Stored items:

+---+

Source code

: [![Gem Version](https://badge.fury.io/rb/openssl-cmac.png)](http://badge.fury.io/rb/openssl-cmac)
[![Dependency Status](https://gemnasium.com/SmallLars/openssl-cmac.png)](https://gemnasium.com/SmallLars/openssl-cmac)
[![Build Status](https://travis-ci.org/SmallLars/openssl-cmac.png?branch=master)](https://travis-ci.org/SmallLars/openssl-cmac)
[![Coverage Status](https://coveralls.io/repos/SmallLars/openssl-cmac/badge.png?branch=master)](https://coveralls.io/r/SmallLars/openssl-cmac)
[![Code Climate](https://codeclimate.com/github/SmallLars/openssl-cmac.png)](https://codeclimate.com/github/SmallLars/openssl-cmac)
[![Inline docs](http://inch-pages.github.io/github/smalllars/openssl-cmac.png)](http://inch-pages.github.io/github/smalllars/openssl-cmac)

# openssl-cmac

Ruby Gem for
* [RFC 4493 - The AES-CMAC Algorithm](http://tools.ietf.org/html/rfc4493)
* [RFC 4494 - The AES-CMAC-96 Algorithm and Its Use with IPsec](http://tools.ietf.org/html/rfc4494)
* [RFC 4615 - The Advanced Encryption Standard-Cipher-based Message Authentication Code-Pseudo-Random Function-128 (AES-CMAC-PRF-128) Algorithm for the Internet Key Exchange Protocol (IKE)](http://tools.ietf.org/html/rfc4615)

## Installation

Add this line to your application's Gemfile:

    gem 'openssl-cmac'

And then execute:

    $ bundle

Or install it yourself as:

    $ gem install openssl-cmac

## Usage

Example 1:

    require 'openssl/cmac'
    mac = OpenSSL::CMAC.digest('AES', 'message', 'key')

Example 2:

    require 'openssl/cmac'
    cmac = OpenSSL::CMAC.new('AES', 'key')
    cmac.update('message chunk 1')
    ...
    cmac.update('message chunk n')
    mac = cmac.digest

+---+

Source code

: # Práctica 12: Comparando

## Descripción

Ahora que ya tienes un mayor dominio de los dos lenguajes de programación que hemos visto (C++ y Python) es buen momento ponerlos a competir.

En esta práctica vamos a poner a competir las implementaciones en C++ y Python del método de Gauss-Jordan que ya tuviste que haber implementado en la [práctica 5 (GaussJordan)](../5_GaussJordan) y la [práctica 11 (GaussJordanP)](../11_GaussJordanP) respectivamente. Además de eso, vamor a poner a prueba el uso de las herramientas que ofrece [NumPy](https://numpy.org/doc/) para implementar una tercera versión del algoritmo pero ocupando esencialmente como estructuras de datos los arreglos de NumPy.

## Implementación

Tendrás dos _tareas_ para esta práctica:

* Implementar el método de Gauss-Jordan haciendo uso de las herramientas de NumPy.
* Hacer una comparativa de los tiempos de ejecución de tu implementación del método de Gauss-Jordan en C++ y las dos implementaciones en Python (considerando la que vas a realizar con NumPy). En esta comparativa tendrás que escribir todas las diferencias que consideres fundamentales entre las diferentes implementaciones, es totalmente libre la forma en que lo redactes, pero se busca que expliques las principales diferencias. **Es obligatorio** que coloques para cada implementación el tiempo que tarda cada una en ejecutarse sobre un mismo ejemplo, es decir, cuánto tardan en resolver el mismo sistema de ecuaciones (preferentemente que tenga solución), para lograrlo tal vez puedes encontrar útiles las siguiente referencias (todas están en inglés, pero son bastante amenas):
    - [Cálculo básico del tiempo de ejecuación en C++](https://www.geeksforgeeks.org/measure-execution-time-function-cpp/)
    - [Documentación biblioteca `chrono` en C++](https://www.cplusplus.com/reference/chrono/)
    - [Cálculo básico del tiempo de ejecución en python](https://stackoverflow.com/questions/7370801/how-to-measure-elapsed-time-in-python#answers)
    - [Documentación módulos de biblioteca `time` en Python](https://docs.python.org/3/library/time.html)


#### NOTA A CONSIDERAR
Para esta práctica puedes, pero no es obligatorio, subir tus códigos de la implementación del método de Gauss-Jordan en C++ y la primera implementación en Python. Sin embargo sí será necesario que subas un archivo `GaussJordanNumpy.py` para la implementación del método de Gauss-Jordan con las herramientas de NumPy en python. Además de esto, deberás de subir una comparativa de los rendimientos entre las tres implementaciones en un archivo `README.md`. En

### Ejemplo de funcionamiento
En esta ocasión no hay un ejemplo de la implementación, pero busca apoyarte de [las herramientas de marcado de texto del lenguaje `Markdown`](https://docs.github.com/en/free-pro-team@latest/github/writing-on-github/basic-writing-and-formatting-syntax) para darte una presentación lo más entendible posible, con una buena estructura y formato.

+---+

_EXERCISE AIM_
All that is needed is the exact run of lines above from the line containing "## Implementación" through the line containing "#### NOTA A CONSIDERAR", both of them included.

_REPLY TO THE TASK_
## Implementación

Tendrás dos _tareas_ para esta práctica:

* Implementar el método de Gauss-Jordan haciendo uso de las herramientas de NumPy.
* Hacer una comparativa de los tiempos de ejecución de tu implementación del método de Gauss-Jordan en C++ y las dos implementaciones en Python (considerando la que vas a realizar con NumPy). En esta comparativa tendrás que escribir todas las diferencias que consideres fundamentales entre las diferentes implementaciones, es totalmente libre la forma en que lo redactes, pero se busca que expliques las principales diferencias. **Es obligatorio** que coloques para cada implementación el tiempo que tarda cada una en ejecutarse sobre un mismo ejemplo, es decir, cuánto tardan en resolver el mismo sistema de ecuaciones (preferentemente que tenga solución), para lograrlo tal vez puedes encontrar útiles las siguiente referencias (todas están en inglés, pero son bastante amenas):
    - [Cálculo básico del tiempo de ejecuación en C++](https://www.geeksforgeeks.org/measure-execution-time-function-cpp/)
    - [Documentación biblioteca `chrono` en C++](https://www.cplusplus.com/reference/chrono/)
    - [Cálculo básico del tiempo de ejecución en python](https://stackoverflow.com/questions/7370801/how-to-measure-elapsed-time-in-python#answers)
    - [Documentación módulos de biblioteca `time` en Python](https://docs.python.org/3/library/time.html)


#### NOTA A CONSIDERAR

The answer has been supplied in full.